**WORK REQUIRED:** All lines from the one containing "坏字符是指文本串与模式串不匹配的字符。" through the end of the entries below should appear in the answer exactly, with no others.

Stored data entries
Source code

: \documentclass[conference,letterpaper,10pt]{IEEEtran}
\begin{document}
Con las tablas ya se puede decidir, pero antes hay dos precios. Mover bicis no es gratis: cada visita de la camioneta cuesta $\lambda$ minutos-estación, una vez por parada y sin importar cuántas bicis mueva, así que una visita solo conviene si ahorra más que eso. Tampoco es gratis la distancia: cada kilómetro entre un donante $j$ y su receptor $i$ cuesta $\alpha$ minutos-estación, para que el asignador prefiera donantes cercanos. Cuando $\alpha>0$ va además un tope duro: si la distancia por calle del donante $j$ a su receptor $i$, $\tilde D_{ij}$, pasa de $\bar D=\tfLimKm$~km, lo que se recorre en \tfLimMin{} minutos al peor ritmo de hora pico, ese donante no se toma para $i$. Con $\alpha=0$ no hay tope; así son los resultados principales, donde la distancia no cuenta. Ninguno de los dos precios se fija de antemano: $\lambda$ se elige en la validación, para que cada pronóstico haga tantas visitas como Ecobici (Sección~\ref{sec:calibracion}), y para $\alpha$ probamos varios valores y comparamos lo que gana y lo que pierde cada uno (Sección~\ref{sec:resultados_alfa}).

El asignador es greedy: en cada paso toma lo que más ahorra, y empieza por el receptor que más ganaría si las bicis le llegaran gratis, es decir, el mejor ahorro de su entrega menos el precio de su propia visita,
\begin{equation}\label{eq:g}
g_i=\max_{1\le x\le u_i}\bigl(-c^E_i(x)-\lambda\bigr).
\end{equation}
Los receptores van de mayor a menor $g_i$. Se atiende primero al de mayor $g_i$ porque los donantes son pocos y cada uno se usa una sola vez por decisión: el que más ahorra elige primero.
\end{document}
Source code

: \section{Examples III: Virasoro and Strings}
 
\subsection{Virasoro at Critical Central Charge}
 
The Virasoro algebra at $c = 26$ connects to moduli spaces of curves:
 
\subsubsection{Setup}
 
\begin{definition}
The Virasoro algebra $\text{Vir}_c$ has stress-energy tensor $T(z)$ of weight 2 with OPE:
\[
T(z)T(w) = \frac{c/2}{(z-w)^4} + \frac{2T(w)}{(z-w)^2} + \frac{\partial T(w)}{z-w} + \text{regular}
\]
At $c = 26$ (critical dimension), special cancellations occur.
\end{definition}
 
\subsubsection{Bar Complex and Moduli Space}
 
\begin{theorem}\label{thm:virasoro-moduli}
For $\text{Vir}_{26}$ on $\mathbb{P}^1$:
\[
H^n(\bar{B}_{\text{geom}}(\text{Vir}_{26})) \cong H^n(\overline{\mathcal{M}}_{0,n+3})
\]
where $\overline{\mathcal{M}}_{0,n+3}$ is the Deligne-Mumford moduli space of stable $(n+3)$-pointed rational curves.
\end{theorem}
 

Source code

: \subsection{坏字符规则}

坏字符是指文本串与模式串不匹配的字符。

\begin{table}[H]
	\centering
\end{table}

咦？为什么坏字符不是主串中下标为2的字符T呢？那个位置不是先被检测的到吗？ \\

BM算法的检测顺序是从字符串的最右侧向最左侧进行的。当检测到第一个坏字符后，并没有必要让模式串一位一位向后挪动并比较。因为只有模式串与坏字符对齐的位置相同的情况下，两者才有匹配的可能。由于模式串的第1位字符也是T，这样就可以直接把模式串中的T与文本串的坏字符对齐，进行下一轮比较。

**COMPLETED EXERCISE:**
坏字符是指文本串与模式串不匹配的字符。

\begin{table}[H]
	\centering
\end{table}

咦？为什么坏字符不是主串中下标为2的字符T呢？那个位置不是先被检测的到吗？ \\

BM算法的检测顺序是从字符串的最右侧向最左侧进行的。当检测到第一个坏字符后，并没有必要让模式串一位一位向后挪动并比较。因为只有模式串与坏字符对齐的位置相同的情况下，两者才有匹配的可能。由于模式串的第1位字符也是T，这样就可以直接把模式串中的T与文本串的坏字符对齐，进行下一轮比较。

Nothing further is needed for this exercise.